O presidente do CFM, José Hiran da Silva Gallo, defendeu que a tecnologia irá instrumentalizar os médicos fiscais com subsídios para a tomada de decisões e para dar celeridade às soluções necessárias. Para Gallo, o investimento fortalece a governança, reduz a burocracia e aprimora a defesa da saúde pública. O dirigente ainda destacou que o Brasil, ao colocar a IA a serviço da fiscalização de mais de 600 mil médicos, se torna pioneiro entre os conselhos profissionais de saúde em nível mundial. Correio do Brasil
A expectativa do CFM é que o novo módulo de inteligência artificial da Plataforma Nacional de Fiscalização aumente em 30% o volume de fiscalizações anuais nos próximos dois anos, em todo o território nacional.
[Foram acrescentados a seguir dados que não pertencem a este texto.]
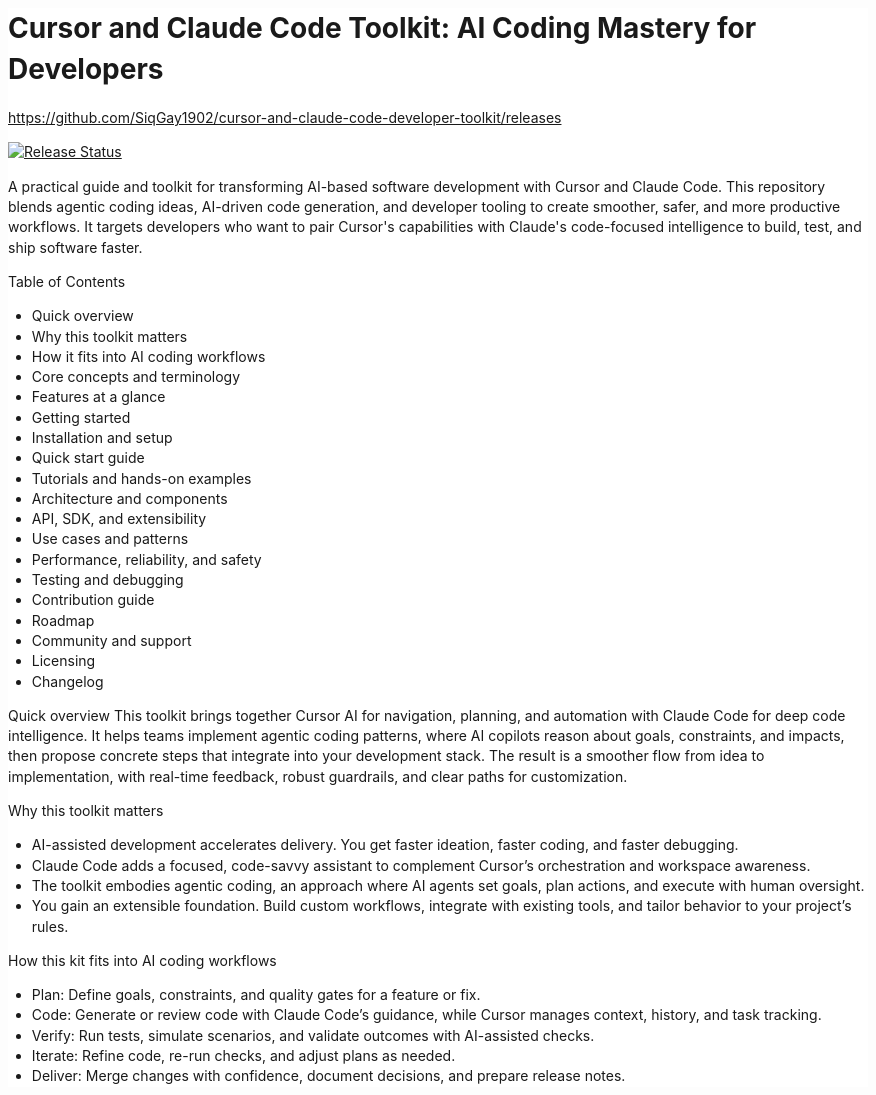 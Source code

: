 # Cursor and Claude Code Toolkit: AI Coding Mastery for Developers

https://github.com/SiqGay1902/cursor-and-claude-code-developer-toolkit/releases

[![Release Status](https://img.shields.io/badge/Release-Latest-brightgreen?logo=github)](https://github.com/SiqGay1902/cursor-and-claude-code-developer-toolkit/releases)

A practical guide and toolkit for transforming AI-based software development with Cursor and Claude Code. This repository blends agentic coding ideas, AI-driven code generation, and developer tooling to create smoother, safer, and more productive workflows. It targets developers who want to pair Cursor's capabilities with Claude's code-focused intelligence to build, test, and ship software faster.

Table of Contents
- Quick overview
- Why this toolkit matters
- How it fits into AI coding workflows
- Core concepts and terminology
- Features at a glance
- Getting started
- Installation and setup
- Quick start guide
- Tutorials and hands-on examples
- Architecture and components
- API, SDK, and extensibility
- Use cases and patterns
- Performance, reliability, and safety
- Testing and debugging
- Contribution guide
- Roadmap
- Community and support
- Licensing
- Changelog

Quick overview
This toolkit brings together Cursor AI for navigation, planning, and automation with Claude Code for deep code intelligence. It helps teams implement agentic coding patterns, where AI copilots reason about goals, constraints, and impacts, then propose concrete steps that integrate into your development stack. The result is a smoother flow from idea to implementation, with real-time feedback, robust guardrails, and clear paths for customization.

Why this toolkit matters
- AI-assisted development accelerates delivery. You get faster ideation, faster coding, and faster debugging.
- Claude Code adds a focused, code-savvy assistant to complement Cursor’s orchestration and workspace awareness.
- The toolkit embodies agentic coding, an approach where AI agents set goals, plan actions, and execute with human oversight.
- You gain an extensible foundation. Build custom workflows, integrate with existing tools, and tailor behavior to your project’s rules.

How this kit fits into AI coding workflows
- Plan: Define goals, constraints, and quality gates for a feature or fix.
- Code: Generate or review code with Claude Code’s guidance, while Cursor manages context, history, and task tracking.
- Verify: Run tests, simulate scenarios, and validate outcomes with AI-assisted checks.
- Iterate: Refine code, re-run checks, and adjust plans as needed.
- Deliver: Merge changes with confidence, document decisions, and prepare release notes.
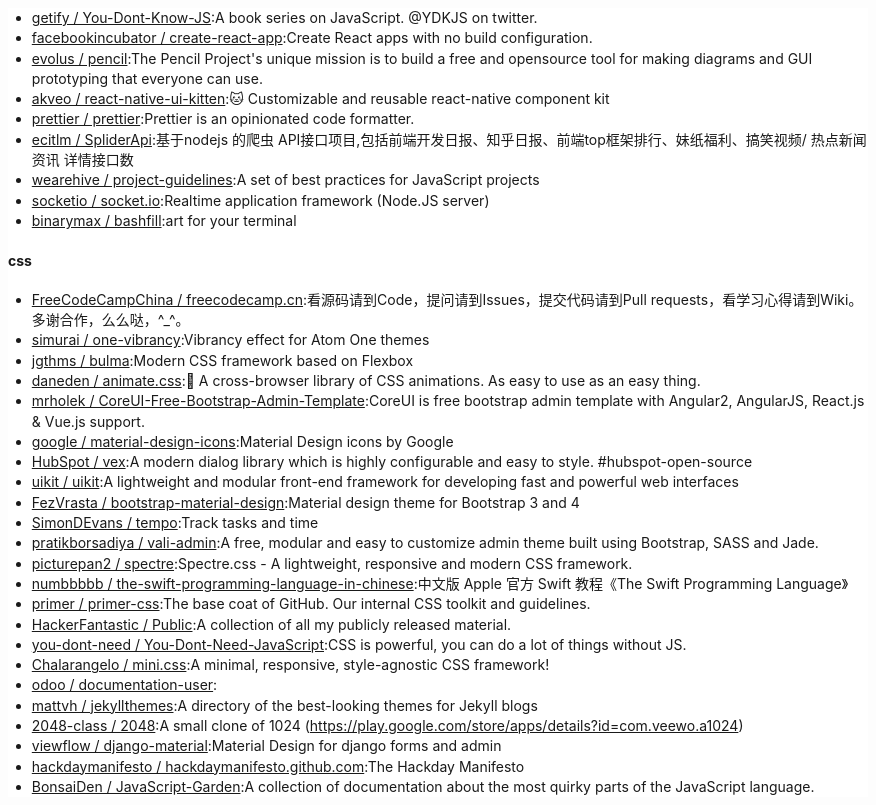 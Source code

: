 * [getify / You-Dont-Know-JS](https://github.com/getify/You-Dont-Know-JS):A book series on JavaScript. @YDKJS on twitter.
* [facebookincubator / create-react-app](https://github.com/facebookincubator/create-react-app):Create React apps with no build configuration.
* [evolus / pencil](https://github.com/evolus/pencil):The Pencil Project's unique mission is to build a free and opensource tool for making diagrams and GUI prototyping that everyone can use.
* [akveo / react-native-ui-kitten](https://github.com/akveo/react-native-ui-kitten):🐱 Customizable and reusable react-native component kit
* [prettier / prettier](https://github.com/prettier/prettier):Prettier is an opinionated code formatter.
* [ecitlm / SpliderApi](https://github.com/ecitlm/SpliderApi):基于nodejs 的爬虫 API接口项目,包括前端开发日报、知乎日报、前端top框架排行、妹纸福利、搞笑视频/ 热点新闻资讯 详情接口数
* [wearehive / project-guidelines](https://github.com/wearehive/project-guidelines):A set of best practices for JavaScript projects
* [socketio / socket.io](https://github.com/socketio/socket.io):Realtime application framework (Node.JS server)
* [binarymax / bashfill](https://github.com/binarymax/bashfill):art for your terminal

#### css
* [FreeCodeCampChina / freecodecamp.cn](https://github.com/FreeCodeCampChina/freecodecamp.cn):看源码请到Code，提问请到Issues，提交代码请到Pull requests，看学习心得请到Wiki。多谢合作，么么哒，^_^。
* [simurai / one-vibrancy](https://github.com/simurai/one-vibrancy):Vibrancy effect for Atom One themes
* [jgthms / bulma](https://github.com/jgthms/bulma):Modern CSS framework based on Flexbox
* [daneden / animate.css](https://github.com/daneden/animate.css):🍿 A cross-browser library of CSS animations. As easy to use as an easy thing.
* [mrholek / CoreUI-Free-Bootstrap-Admin-Template](https://github.com/mrholek/CoreUI-Free-Bootstrap-Admin-Template):CoreUI is free bootstrap admin template with Angular2, AngularJS, React.js & Vue.js support.
* [google / material-design-icons](https://github.com/google/material-design-icons):Material Design icons by Google
* [HubSpot / vex](https://github.com/HubSpot/vex):A modern dialog library which is highly configurable and easy to style. #hubspot-open-source
* [uikit / uikit](https://github.com/uikit/uikit):A lightweight and modular front-end framework for developing fast and powerful web interfaces
* [FezVrasta / bootstrap-material-design](https://github.com/FezVrasta/bootstrap-material-design):Material design theme for Bootstrap 3 and 4
* [SimonDEvans / tempo](https://github.com/SimonDEvans/tempo):Track tasks and time
* [pratikborsadiya / vali-admin](https://github.com/pratikborsadiya/vali-admin):A free, modular and easy to customize admin theme built using Bootstrap, SASS and Jade.
* [picturepan2 / spectre](https://github.com/picturepan2/spectre):Spectre.css - A lightweight, responsive and modern CSS framework.
* [numbbbbb / the-swift-programming-language-in-chinese](https://github.com/numbbbbb/the-swift-programming-language-in-chinese):中文版 Apple 官方 Swift 教程《The Swift Programming Language》
* [primer / primer-css](https://github.com/primer/primer-css):The base coat of GitHub. Our internal CSS toolkit and guidelines.
* [HackerFantastic / Public](https://github.com/HackerFantastic/Public):A collection of all my publicly released material.
* [you-dont-need / You-Dont-Need-JavaScript](https://github.com/you-dont-need/You-Dont-Need-JavaScript):CSS is powerful, you can do a lot of things without JS.
* [Chalarangelo / mini.css](https://github.com/Chalarangelo/mini.css):A minimal, responsive, style-agnostic CSS framework!
* [odoo / documentation-user](https://github.com/odoo/documentation-user):
* [mattvh / jekyllthemes](https://github.com/mattvh/jekyllthemes):A directory of the best-looking themes for Jekyll blogs
* [2048-class / 2048](https://github.com/2048-class/2048):A small clone of 1024 (https://play.google.com/store/apps/details?id=com.veewo.a1024)
* [viewflow / django-material](https://github.com/viewflow/django-material):Material Design for django forms and admin
* [hackdaymanifesto / hackdaymanifesto.github.com](https://github.com/hackdaymanifesto/hackdaymanifesto.github.com):The Hackday Manifesto
* [BonsaiDen / JavaScript-Garden](https://github.com/BonsaiDen/JavaScript-Garden):A collection of documentation about the most quirky parts of the JavaScript language. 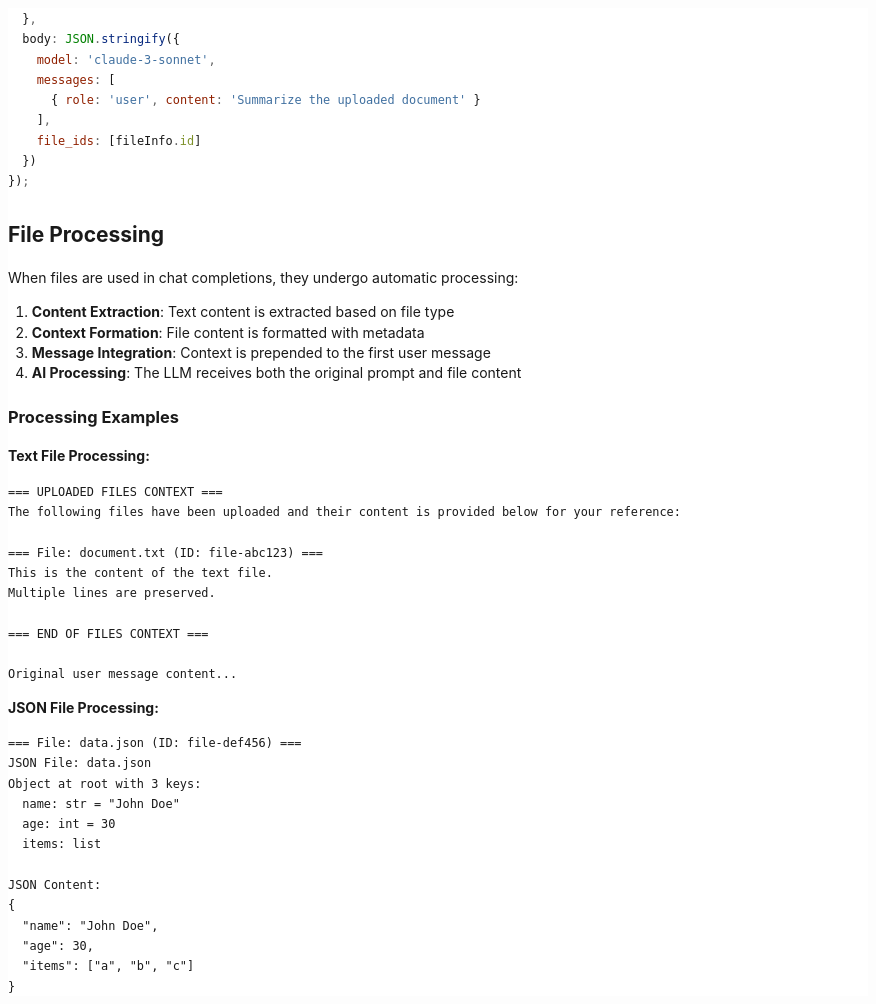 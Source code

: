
 ```javascript
  },
  body: JSON.stringify({
    model: 'claude-3-sonnet',
    messages: [
      { role: 'user', content: 'Summarize the uploaded document' }
    ],
    file_ids: [fileInfo.id]
  })
});
```

## File Processing

When files are used in chat completions, they undergo automatic processing:

1. **Content Extraction**: Text content is extracted based on file type
2. **Context Formation**: File content is formatted with metadata
3. **Message Integration**: Context is prepended to the first user message
4. **AI Processing**: The LLM receives both the original prompt and file content

### Processing Examples

**Text File Processing:**
```
=== UPLOADED FILES CONTEXT ===
The following files have been uploaded and their content is provided below for your reference:

=== File: document.txt (ID: file-abc123) ===
This is the content of the text file.
Multiple lines are preserved.

=== END OF FILES CONTEXT ===

Original user message content...
```

**JSON File Processing:**
```
=== File: data.json (ID: file-def456) ===
JSON File: data.json
Object at root with 3 keys:
  name: str = "John Doe"
  age: int = 30
  items: list

JSON Content:
{
  "name": "John Doe",
  "age": 30,
  "items": ["a", "b", "c"]
}
```
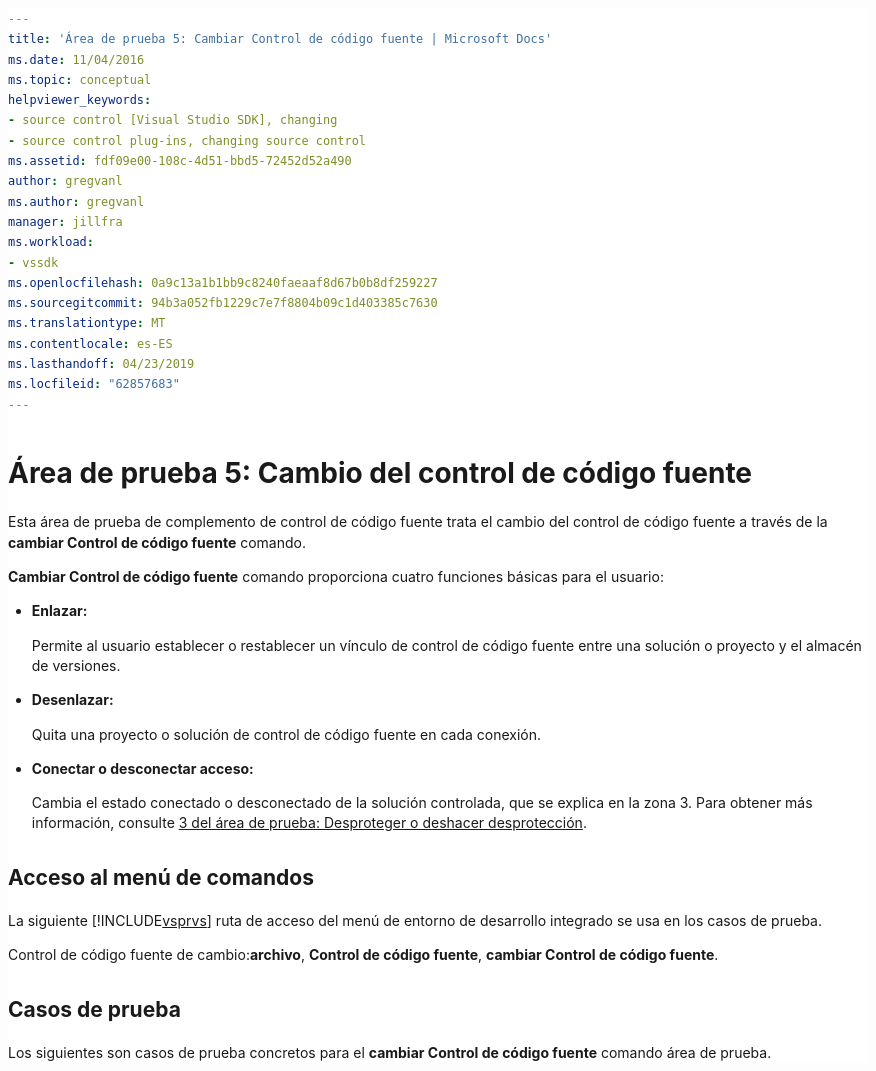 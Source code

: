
 ```yaml
---
title: 'Área de prueba 5: Cambiar Control de código fuente | Microsoft Docs'
ms.date: 11/04/2016
ms.topic: conceptual
helpviewer_keywords:
- source control [Visual Studio SDK], changing
- source control plug-ins, changing source control
ms.assetid: fdf09e00-108c-4d51-bbd5-72452d52a490
author: gregvanl
ms.author: gregvanl
manager: jillfra
ms.workload:
- vssdk
ms.openlocfilehash: 0a9c13a1b1bb9c8240faeaaf8d67b0b8df259227
ms.sourcegitcommit: 94b3a052fb1229c7e7f8804b09c1d403385c7630
ms.translationtype: MT
ms.contentlocale: es-ES
ms.lasthandoff: 04/23/2019
ms.locfileid: "62857683"
---
```

# <a name="test-area-5-change-source-control"></a>Área de prueba 5: Cambio del control de código fuente
Esta área de prueba de complemento de control de código fuente trata el cambio del control de código fuente a través de la **cambiar Control de código fuente** comando.

 **Cambiar Control de código fuente** comando proporciona cuatro funciones básicas para el usuario:

- **Enlazar:**

   Permite al usuario establecer o restablecer un vínculo de control de código fuente entre una solución o proyecto y el almacén de versiones.

- **Desenlazar:**

   Quita una proyecto o solución de control de código fuente en cada conexión.

- **Conectar o desconectar acceso:**

  Cambia el estado conectado o desconectado de la solución controlada, que se explica en la zona 3. Para obtener más información, consulte [3 del área de prueba: Desproteger o deshacer desprotección](../../extensibility/internals/test-area-3-check-out-undo-checkout.md).

## <a name="command-menu-access"></a>Acceso al menú de comandos
 La siguiente [!INCLUDE[vsprvs](../../code-quality/includes/vsprvs_md.md)] ruta de acceso del menú de entorno de desarrollo integrado se usa en los casos de prueba.

 Control de código fuente de cambio:**archivo**, **Control de código fuente**, **cambiar Control de código fuente**.

## <a name="test-cases"></a>Casos de prueba
 Los siguientes son casos de prueba concretos para el **cambiar Control de código fuente** comando área de prueba.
Para os pacientes, esse aumento de cobertura significa mais proteção efetiva: o risco de ser atendido por um profissional sem habilitação ou por um estabelecimento com irregularidades será sensivelmente menor em um ambiente de fiscalização orientado por dados. Correio do Brasil
A Anvisa, por sua vez, também vive um momento de transformação regulatória. Em 2026, a agência pretende obter qualificação da Organização Mundial da Saúde, posicionando-se como referência nas Américas e globalmente. O conjunto dessas iniciativas desenha um sistema regulatório de saúde que, pela primeira vez na história do país, aposta em tecnologia como pilar central, e não como acessório, da proteção à vida. Jornal de Brasília
O lançamento do módulo de IA pelo CFM é um marco que vai além da tecnologia em si. Ele sinaliza que os conselhos profissionais de saúde estão compreendendo que a fiscalização do século XXI não pode depender apenas de denúncias e inspeções físicas. A velocidade com que irregularidades se multiplicam no ambiente digital exige respostas igualmente digitais e ágeis. Para os médicos que atuam dentro da lei, a nova ferramenta é uma aliada. Para os pacientes, é uma camada extra de proteção. E para o Brasil, é uma referência que começa a ser construída a partir de dentro do próprio sistema de saúde, algo raro e que merece atenção da comunidade médica nacional e internacional.